TASK ITEM.
Repeat the lines below exactly as written, please, from the line with "Above we call" to the line with "We list the", both lines included, and no others.

EXTRACTED ENTRIES.
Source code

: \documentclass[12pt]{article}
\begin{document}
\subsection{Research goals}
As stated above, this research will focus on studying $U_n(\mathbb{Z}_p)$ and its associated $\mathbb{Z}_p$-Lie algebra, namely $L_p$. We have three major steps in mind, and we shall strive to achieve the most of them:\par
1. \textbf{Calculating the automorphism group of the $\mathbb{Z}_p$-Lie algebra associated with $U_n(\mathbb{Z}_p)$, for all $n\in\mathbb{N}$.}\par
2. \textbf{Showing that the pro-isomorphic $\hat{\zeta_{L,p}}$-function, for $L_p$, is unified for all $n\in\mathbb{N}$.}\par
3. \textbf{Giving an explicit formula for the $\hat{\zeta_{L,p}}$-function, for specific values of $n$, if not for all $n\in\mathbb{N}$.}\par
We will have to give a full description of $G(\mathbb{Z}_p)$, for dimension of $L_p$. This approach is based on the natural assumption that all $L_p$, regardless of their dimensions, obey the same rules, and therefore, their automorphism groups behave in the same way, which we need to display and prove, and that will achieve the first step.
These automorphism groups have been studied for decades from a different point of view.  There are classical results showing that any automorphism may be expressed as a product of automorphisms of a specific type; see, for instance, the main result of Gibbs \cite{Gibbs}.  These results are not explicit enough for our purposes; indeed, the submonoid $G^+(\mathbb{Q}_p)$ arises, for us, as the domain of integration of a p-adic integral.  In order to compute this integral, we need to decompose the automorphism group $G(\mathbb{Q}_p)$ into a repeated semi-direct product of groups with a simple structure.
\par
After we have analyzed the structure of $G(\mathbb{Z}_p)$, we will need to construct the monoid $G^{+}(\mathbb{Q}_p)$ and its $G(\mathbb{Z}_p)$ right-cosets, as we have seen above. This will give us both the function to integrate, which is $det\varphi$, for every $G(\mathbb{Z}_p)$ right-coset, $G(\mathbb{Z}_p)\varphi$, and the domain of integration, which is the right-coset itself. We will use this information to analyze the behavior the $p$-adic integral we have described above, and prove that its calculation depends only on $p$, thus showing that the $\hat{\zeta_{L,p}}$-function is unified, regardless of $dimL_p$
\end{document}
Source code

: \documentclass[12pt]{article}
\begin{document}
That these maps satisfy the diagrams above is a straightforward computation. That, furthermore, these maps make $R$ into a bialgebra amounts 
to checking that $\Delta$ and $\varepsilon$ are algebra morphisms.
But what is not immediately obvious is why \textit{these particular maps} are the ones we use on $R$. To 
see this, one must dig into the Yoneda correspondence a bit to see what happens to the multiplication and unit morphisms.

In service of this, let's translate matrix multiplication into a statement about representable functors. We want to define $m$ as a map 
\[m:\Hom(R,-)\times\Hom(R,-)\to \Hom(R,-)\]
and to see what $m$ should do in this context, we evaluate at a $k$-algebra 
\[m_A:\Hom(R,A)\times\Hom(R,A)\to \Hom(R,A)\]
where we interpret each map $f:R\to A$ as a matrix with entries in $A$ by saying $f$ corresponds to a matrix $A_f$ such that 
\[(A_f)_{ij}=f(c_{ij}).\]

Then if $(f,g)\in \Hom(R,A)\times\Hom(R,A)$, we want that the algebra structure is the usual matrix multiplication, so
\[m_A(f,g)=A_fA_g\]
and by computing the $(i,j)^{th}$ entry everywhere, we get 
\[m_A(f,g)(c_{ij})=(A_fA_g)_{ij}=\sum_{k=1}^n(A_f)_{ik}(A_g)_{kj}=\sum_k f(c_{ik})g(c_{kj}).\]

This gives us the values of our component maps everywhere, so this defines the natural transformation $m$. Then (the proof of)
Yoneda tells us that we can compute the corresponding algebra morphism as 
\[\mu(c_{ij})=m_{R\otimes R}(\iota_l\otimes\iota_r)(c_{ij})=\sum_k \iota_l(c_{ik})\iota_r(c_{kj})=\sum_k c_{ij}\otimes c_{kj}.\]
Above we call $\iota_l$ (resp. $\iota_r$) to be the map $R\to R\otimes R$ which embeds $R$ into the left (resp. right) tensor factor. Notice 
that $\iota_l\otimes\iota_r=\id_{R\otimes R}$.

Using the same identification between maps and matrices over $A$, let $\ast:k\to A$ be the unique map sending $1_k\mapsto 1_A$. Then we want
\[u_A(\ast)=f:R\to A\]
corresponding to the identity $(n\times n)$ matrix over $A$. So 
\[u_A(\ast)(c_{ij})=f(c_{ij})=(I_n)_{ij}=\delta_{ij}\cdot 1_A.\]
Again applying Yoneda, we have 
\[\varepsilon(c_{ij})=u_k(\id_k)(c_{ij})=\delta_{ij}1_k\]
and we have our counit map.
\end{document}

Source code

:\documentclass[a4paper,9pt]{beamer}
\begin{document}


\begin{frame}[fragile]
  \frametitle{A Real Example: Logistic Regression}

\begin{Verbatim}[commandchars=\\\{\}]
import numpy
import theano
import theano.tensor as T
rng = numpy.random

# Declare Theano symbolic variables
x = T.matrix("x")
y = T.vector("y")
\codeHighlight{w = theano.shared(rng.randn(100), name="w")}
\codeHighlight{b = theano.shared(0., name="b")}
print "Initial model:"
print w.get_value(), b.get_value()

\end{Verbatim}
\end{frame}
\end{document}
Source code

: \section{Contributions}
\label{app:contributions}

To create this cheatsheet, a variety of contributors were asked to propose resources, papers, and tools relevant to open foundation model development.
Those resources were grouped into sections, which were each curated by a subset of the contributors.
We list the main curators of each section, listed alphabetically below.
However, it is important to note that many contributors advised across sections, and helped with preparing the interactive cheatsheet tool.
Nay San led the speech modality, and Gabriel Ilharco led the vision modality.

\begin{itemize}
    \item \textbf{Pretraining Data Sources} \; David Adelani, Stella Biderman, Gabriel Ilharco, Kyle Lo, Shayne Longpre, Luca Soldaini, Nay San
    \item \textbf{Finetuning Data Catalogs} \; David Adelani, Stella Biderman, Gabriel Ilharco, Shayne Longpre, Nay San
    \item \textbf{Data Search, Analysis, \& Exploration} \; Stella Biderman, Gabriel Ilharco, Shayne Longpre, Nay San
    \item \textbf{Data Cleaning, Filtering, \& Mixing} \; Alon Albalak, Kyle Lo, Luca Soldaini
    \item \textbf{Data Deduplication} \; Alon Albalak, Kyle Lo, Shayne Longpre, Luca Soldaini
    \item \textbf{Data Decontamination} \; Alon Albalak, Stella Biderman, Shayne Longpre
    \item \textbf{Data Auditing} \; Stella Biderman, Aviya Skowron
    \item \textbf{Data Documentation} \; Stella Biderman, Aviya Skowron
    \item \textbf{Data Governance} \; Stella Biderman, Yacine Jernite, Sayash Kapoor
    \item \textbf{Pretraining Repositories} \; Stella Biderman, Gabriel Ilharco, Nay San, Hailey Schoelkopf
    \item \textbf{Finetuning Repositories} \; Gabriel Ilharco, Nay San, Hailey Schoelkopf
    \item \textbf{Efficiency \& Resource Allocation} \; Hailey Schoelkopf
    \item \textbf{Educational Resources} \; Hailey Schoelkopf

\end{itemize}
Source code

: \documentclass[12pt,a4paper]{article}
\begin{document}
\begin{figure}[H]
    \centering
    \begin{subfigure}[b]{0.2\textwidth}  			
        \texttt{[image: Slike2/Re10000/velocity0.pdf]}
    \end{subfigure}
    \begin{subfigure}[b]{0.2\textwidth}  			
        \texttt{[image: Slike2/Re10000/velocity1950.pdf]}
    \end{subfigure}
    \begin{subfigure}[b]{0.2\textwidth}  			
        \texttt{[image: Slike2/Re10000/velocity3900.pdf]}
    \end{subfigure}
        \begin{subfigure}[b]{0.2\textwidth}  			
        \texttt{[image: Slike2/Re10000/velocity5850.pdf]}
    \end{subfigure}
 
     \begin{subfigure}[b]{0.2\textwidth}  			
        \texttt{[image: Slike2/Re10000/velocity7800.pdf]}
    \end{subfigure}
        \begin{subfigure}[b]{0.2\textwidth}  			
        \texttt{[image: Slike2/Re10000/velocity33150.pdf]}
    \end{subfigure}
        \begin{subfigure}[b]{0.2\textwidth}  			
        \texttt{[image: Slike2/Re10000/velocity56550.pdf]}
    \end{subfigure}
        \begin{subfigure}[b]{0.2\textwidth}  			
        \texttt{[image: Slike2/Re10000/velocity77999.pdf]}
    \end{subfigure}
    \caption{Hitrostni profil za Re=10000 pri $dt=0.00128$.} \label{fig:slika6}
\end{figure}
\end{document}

ANSWER BOX.
Above we call $\iota_l$ (resp. $\iota_r$) to be the map $R\to R\otimes R$ which embeds $R$ into the left (resp. right) tensor factor. Notice 
that $\iota_l\otimes\iota_r=\id_{R\otimes R}$.

Using the same identification between maps and matrices over $A$, let $\ast:k\to A$ be the unique map sending $1_k\mapsto 1_A$. Then we want
\[u_A(\ast)=f:R\to A\]
corresponding to the identity $(n\times n)$ matrix over $A$. So 
\[u_A(\ast)(c_{ij})=f(c_{ij})=(I_n)_{ij}=\delta_{ij}\cdot 1_A.\]
Again applying Yoneda, we have 
\[\varepsilon(c_{ij})=u_k(\id_k)(c_{ij})=\delta_{ij}1_k\]
and we have our counit map.
\end{document}

Source code

:\documentclass[a4paper,9pt]{beamer}
\begin{document}


\begin{frame}[fragile]
  \frametitle{A Real Example: Logistic Regression}

\begin{Verbatim}[commandchars=\\\{\}]
import numpy
import theano
import theano.tensor as T
rng = numpy.random

# Declare Theano symbolic variables
x = T.matrix("x")
y = T.vector("y")
\codeHighlight{w = theano.shared(rng.randn(100), name="w")}
\codeHighlight{b = theano.shared(0., name="b")}
print "Initial model:"
print w.get_value(), b.get_value()

\end{Verbatim}
\end{frame}
\end{document}
Source code

: \section{Contributions}
\label{app:contributions}

To create this cheatsheet, a variety of contributors were asked to propose resources, papers, and tools relevant to open foundation model development.
Those resources were grouped into sections, which were each curated by a subset of the contributors.
We list the main curators of each section, listed alphabetically below.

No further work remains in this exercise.